YO
SOY LA LUZ DEL
MUNDO. La consecuencia es obvia. Ahora agrega que quien lo sigue tendrá LA
LUZ DE LA
VIDA. Vida y luz no parecen hacer una unión
clara ¿Cuál es el nexo entre la vida y la luz? Podemos introducir aquí al
Espíritu que es vida e iluminación, la vida se resuelve en el Epíritu y la luz
es espíritu.
Los
fariseos y gramáticos que es como decir “teólogos y eclesiásticos” le
cuestionan al Verbo (¡¡) la validez del testimonio porque lo da él mismo y
responde. AUNQUE YO TESTIFICO DE MÍ SE
QUE ES VERDADERO TESTIMONIO PORQUE SÉ DE DONDE VINE Y ADONDE VOY. El juicio
suyo, el del Verbo, es verdadero porque sabe esto, que en cambio ellos no saben:
VOSOTROS SEGÚN LA CARNE JUZGÁIS ,
YO NO JUZGO A NADIE…
Allí
tenemos al justo juez diciendo que no juzga y acaba de ejemplificar eso con la
mujer adúltera y si lo hiciera sería juicio verdadero porque no está solo sino
que hay una conjunción con el que lo envió que lo valida. Hay dos que
testifican: él y su Padre que envía y se hace así conocer.
Esto
hablo aquel día en el gazofilacio, lugar de las ofrendas y el evangelista lo
testifica puntualmente. Hay un Padre que envía y un Hijo enviado y un Espíritu
Santo enviado por ambos. Esa hora no había llegado en ese punto.
Ahora
es la hora de esa plenitud de la vida eterna que nos han entregado para nuestra
economía y disposición.
Sí,
no o no sabemos como en las encuestas. No se puede ya generalizar: el sí, o el
no, es de cada uno. Allí está el Espíritu en cada uno y nos personaliza. No hay
creer por obligación general: hay universal concreto que es la persona.

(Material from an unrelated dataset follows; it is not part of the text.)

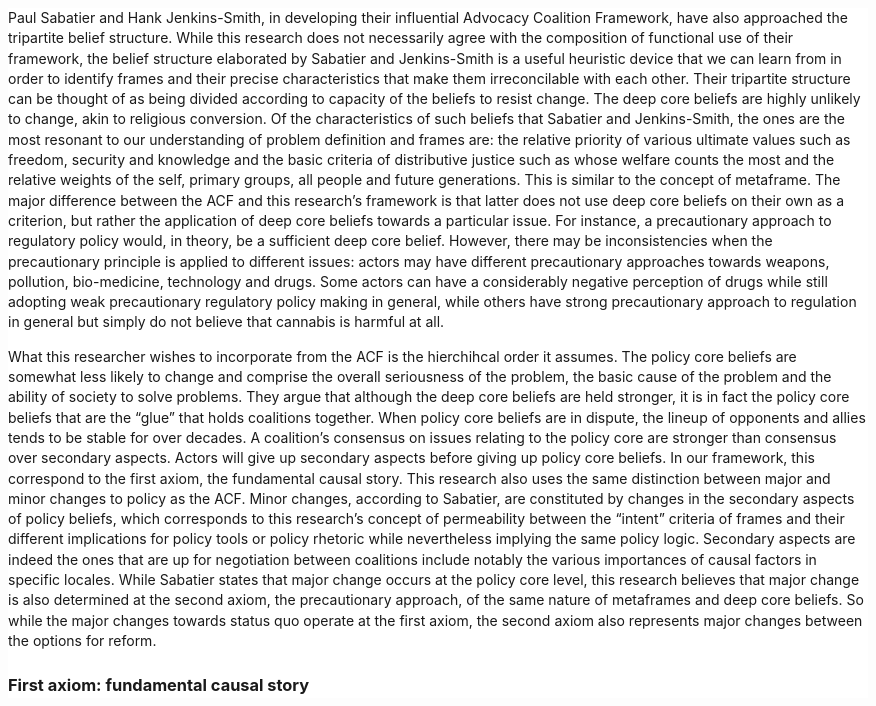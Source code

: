 Paul Sabatier and Hank Jenkins-Smith, in developing their influential Advocacy Coalition Framework, have also approached the tripartite belief structure. While this research does not necessarily agree with the composition of functional use of their framework, the belief structure elaborated by Sabatier and Jenkins-Smith is a useful heuristic device that we can learn from in order to identify frames and their precise characteristics that make them irreconcilable with each other. Their tripartite structure can be thought of as being divided according to capacity of the beliefs to resist change. The deep core beliefs are highly unlikely to change, akin to religious conversion. Of the characteristics of such beliefs that Sabatier and Jenkins-Smith, the ones are the most resonant to our understanding of problem definition and frames are: the relative priority of various ultimate values such as freedom, security and knowledge and the basic criteria of distributive justice such as whose welfare counts the most and the relative weights of the self, primary groups, all people and future generations. This is similar to the concept of metaframe. The major difference between the ACF and this research’s framework is that latter does not use deep core beliefs on their own as a criterion, but rather the application of deep core beliefs towards a particular issue. For instance, a precautionary approach to regulatory policy would, in theory, be a sufficient deep core belief. However, there may be inconsistencies when the precautionary principle is applied to different issues: actors may have different precautionary approaches towards weapons, pollution, bio-medicine, technology and drugs. Some actors can have a considerably negative perception of drugs while still adopting weak precautionary regulatory policy making in general, while others have strong precautionary approach to regulation in general but simply do not believe that cannabis is harmful at all.

What this researcher wishes to incorporate from the ACF is the hierchihcal order it assumes. The policy core beliefs are somewhat less likely to change and comprise the overall seriousness of the problem, the basic cause of the problem and the ability of society to solve problems. They argue that although the deep core beliefs are held stronger, it is in fact the policy core beliefs that are the “glue” that holds coalitions together. When policy core beliefs are in dispute, the lineup of opponents and allies tends to be stable for over decades. A coalition’s consensus on issues relating to the policy core are stronger than consensus over secondary aspects. Actors will give up secondary aspects before giving up policy core beliefs. In our framework, this correspond to the first axiom, the fundamental causal story. This research also uses the same distinction between major and minor changes to policy as the ACF. Minor changes, according to Sabatier, are constituted by changes in the secondary aspects of policy beliefs, which corresponds to this research’s concept of permeability between the “intent” criteria of frames and their different implications for policy tools or policy rhetoric while nevertheless implying the same policy logic. Secondary aspects are indeed the ones that are up for negotiation between coalitions include notably the various importances of causal factors in specific locales. While Sabatier states that major change occurs at the policy core level, this research believes that major change is also determined at the second axiom, the precautionary approach, of the same nature of metaframes and deep core beliefs. So while the major changes towards status quo operate at the first axiom, the second axiom also represents major changes between the options for reform.

### First axiom: fundamental causal story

Universal no es lo mismo que general ni persona es lo mismo que individuo solo.
Imaginemos lo del Principito: cada uno es una estrella en el mismo cielo o universo, lejos y cerca por la luz.
Los
que crean en él lo verán porque le han pedido agua y luz.
La
persona es el testimonio válido. Tiene el suyo propio, es una estrella y el de aquellas tres solas PERSONAS, de donde recibe su luz. No hay más. EN TU LUZ VEMOS TU LUZ.